Mother-Daugher Overnight

By Sarah Gammage

I am not a big “retreat person.” But when my daughter asked me to go spend some quality time together on the NLD mother-daughter retreat at Victory Valley Camp this year, how could I resist? (I need to snag these opportunities with her while I still have them!)

Neither one of us was disappointed. It was a wonderful weekend! In spite of a foreboding weather forecast, the Lord was so kind to hold off the rain for all of the outdoor activities. On our highlight reel was boating, singing, rock wall climbing (this was a first for both Maddie and me!), a hayride and s’more-making, all in the sweet company of new and old friends. But when I asked Maddie what her favorite part of the weekend was, I was surprised when she said, “I really enjoyed the devo (devotional) time with you, Mom.” I had to agree that this was my favorite part as well.

During the devo time, we were given an hour to go out on our own with our daughter(s) to read through Joshua 3-4, and talk about “landmark” times in our lives when we saw God’s care for us. What a cherished time to read, pray and reflect on God’s faithfulness together. It also made me smile to look out over the beautiful acres of the property and see clusters of moms with their daughters sitting on the grass, picnic tables, bridges and rocks talking and praying together. I imagined the Lord smiling too.
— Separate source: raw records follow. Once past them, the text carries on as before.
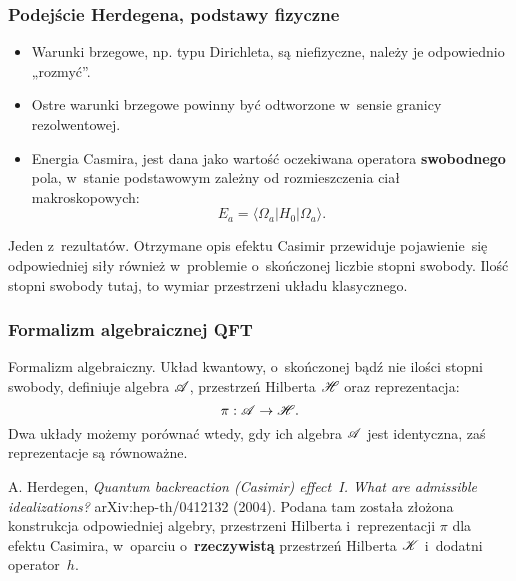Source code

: \documentclass[10pt,t]{beamer}
\begin{document}
\begin{frame}
  \frametitle{Podejście Herdegena, podstawy fizyczne}


  \begin{itemize}
    \RaggedRight

  \item Warunki brzegowe, np. typu Dirichleta, są niefizyczne,
    należy je odpowiednio „rozmyć”.

  \item Ostre warunki brzegowe powinny być odtworzone w~sensie
    granicy rezolwentowej.

  \item Energia Casmira, jest dana jako wartość oczekiwana operatora
    \textbf{swobodnego} pola, w~stanie podstawowym zależny od
    rozmieszczenia ciał makroskopowych:
    \begin{equation}
      \label{eq:Efekt-Casimira-09}
      E_{ a } = \langle \Omega_{ a } | H_{ 0 } | \Omega_{ a } \rangle.
    \end{equation}

  \end{itemize}



  Jeden z~rezultatów. Otrzymane opis efektu Casimir przewiduje
  pojawienie~się odpowiedniej siły również w~problemie o~skończonej
  liczbie stopni swobody. Ilość stopni swobody tutaj, to wymiar
  przestrzeni układu klasycznego.

\end{frame}





\begin{frame}
  \frametitle{Formalizm algebraicznej QFT}


  Formalizm algebraiczny. Układ kwantowy, o~skończonej bądź nie ilości
  stopni swobody, definiuje algebra $\mathcal{A}$, przestrzeń Hilberta $\mathcal{H}$
  oraz reprezentacja:
  \begin{equation}
    \label{eq:Efekt-Casimira-10}
    \pi: \mathcal{A} \to \mathcal{H}.
  \end{equation}
  Dwa układy możemy porównać wtedy, gdy ich algebra $\mathcal{A}$ jest
  identyczna, zaś reprezentacje są równoważne.



  A. Herdegen, \textit{Quantum backreaction (Casimir) effect~I.
    What are admissible idealizations?} arXiv:hep-th/0412132 (2004).
  Podana tam została złożona konstrukcja odpowiedniej algebry,
  przestrzeni Hilberta i~reprezentacji $\pi$ dla efektu Casimira,
  w~oparciu o~\textbf{rzeczywistą} przestrzeń Hilberta $\mathcal{K}$ i~dodatni
  operator~$h$.

\end{frame}
\end{document}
Thank you, Beth Anne, Elise and your team, for putting together a delightful weekend for us, and creating the space to spend undistracted time making great memories.

Spring Has Sprung

By Tim Shaw

When we moved from New England to Pennsylvania, we arrived in July, in the middle of a hot, dry summer—most plants were dead, and most lawns were brown. But the following spring, thanks to the hard work of our home’s previous owner, it was amazing to watch many perennials burst forth all over our property. Over the years, I have grown to enjoy cultivating the plants in my yard, and I like spending time outside working to have a nice lawn (not as nice as my neighbor’s, but she hires a landscaper, so…). Not only is spring a welcome respite after winter’s cold, but the season also reminds me of different aspects of God’s character.

God the Creator loves beauty. He could have created the universe in black and white, but instead he created the color spectrum. The enormous variety of biological species points to his unlimited creativity. It seems every year I am surprised by the beauty of the season when spring arrives. Recently, I returned from a business trip to Norway, and the contrast of landscapes—each beautiful in its own right—is something I will never forget. I left behind the snowy, monochromatic mountains of Norway for the vibrant, colorful spring of southeastern Pennsylvania (there was something rather Tolkein-esque about the whole thing!). The beauty of God’s creation is one of his gifts for us to enjoy.

God the Sustainer is in control. This year, things warmed up in February, and our daffodils came up early. Then, temperatures dropped below freezing in March, and those flowers died before blooming. This reminds me that nothing happens in my life outside of his guiding will. Whether I am making decisions about where to plant daylilies, which job offer to accept, or how to respond to an issue in my family, I know God is in control of life’s circumstances: “The heart of man plans his way, but the Lord establishes his steps” (Proverbs 16:9). I am thankful that I can rest in his loving care and provision.

God the Redeemer is making all things new. Even though the world is full of beauty, sin’s effects are evident everywhere. That patch of ground where I cannot get grass to grow reminds me of areas of my life where spiritual growth needs to take place. That hideous plant that keeps coming back, no matter how many times I chop it down, reminds me of the ugly words I too often speak. The deep-rooted weeds that want to overtake my petunias remind me of sin patterns I continually battle against. But, thankfully, the Lord is working to make me a new creation, and his Spirit brings life-changing power. The sure hope of new life in Christ is a beautiful promise.